In order to solve the technical problems, the invention specifically provides the following technical scheme:
a multi-probe integrated millimeter wave therapeutic apparatus comprises an outer shell and a C-shaped undercut frame arranged on the outer shell, wherein the outer shell is divided into an upper probe mounting section and a lower integrated circuit section by the C-shaped undercut frame;
the upper probe mounting section comprises a hollow shell and an integrated holder arranged at the lower end of the hollow shell, a plurality of millimeter wave probe components which are linearly distributed are mounted on the integrated holder, the millimeter wave probe components are sequentially arranged along the width direction of the hollow shell, and each millimeter wave probe component circularly rotates in a circular manner within different diameter ranges to adapt to synchronous treatment work of different parts of a human body.
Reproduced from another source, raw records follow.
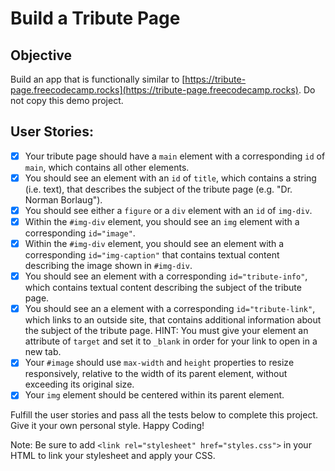 # Build a Tribute Page

## Objective

Build an app that is functionally similar to [https://tribute-page.freecodecamp.rocks](https://tribute-page.freecodecamp.rocks). Do not copy this demo project.

## User Stories:

- [x] Your tribute page should have a `main` element with a corresponding `id` of `main`, which contains all other elements.
- [x] You should see an element with an `id` of `title`, which contains a string (i.e. text), that describes the subject of the tribute page (e.g. "Dr. Norman Borlaug").
- [x] You should see either a `figure` or a `div` element with an `id` of `img-div`.
- [x] Within the `#img-div` element, you should see an `img` element with a corresponding `id="image"`.
- [x] Within the `#img-div` element, you should see an element with a corresponding `id="img-caption"` that contains textual content describing the image shown in `#img-div`.
- [x] You should see an element with a corresponding `id="tribute-info"`, which contains textual content describing the subject of the tribute page.
- [x] You should see an a element with a corresponding `id="tribute-link"`, which links to an outside site, that contains additional information about the subject of the tribute page. HINT: You must give your element an attribute of `target` and set it to `_blank` in order for your link to open in a new tab.
- [x] Your `#image` should use `max-width` and `height` properties to resize responsively, relative to the width of its parent element, without exceeding its original size.
- [x] Your `img` element should be centered within its parent element.

Fulfill the user stories and pass all the tests below to complete this project. Give it your own personal style. Happy Coding!

Note: Be sure to add `<link rel="stylesheet" href="styles.css">` in your HTML to link your stylesheet and apply your CSS.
As a preferred scheme of the invention, the millimeter wave probe assembly comprises a rotary driving mechanism and a horizontal push-pull mechanism, the horizontal push-pull mechanism is connected with the rotary driving mechanism through a rotary receiving part, a probe cover is movably mounted on the horizontal push-pull mechanism, the horizontal push-pull mechanism drives the probe cover to perform reciprocating rotation by taking the mounting direction of the millimeter wave probe assembly as a central axis, and the rotary driving mechanism drives the horizontal push-pull mechanism and the probe cover to perform circumferential circulating rotation;
the millimeter wave probe assembly is characterized in that the millimeter wave probe assembly is single, the millimeter wave probe assembly circularly rotates in a circle with different diameters by taking a part of a human body to be treated as a circle center, so that the millimeter wave probe assembly can completely and circularly act on a certain part of the human body, and the millimeter wave probe assembly synchronously works on different parts of the human body.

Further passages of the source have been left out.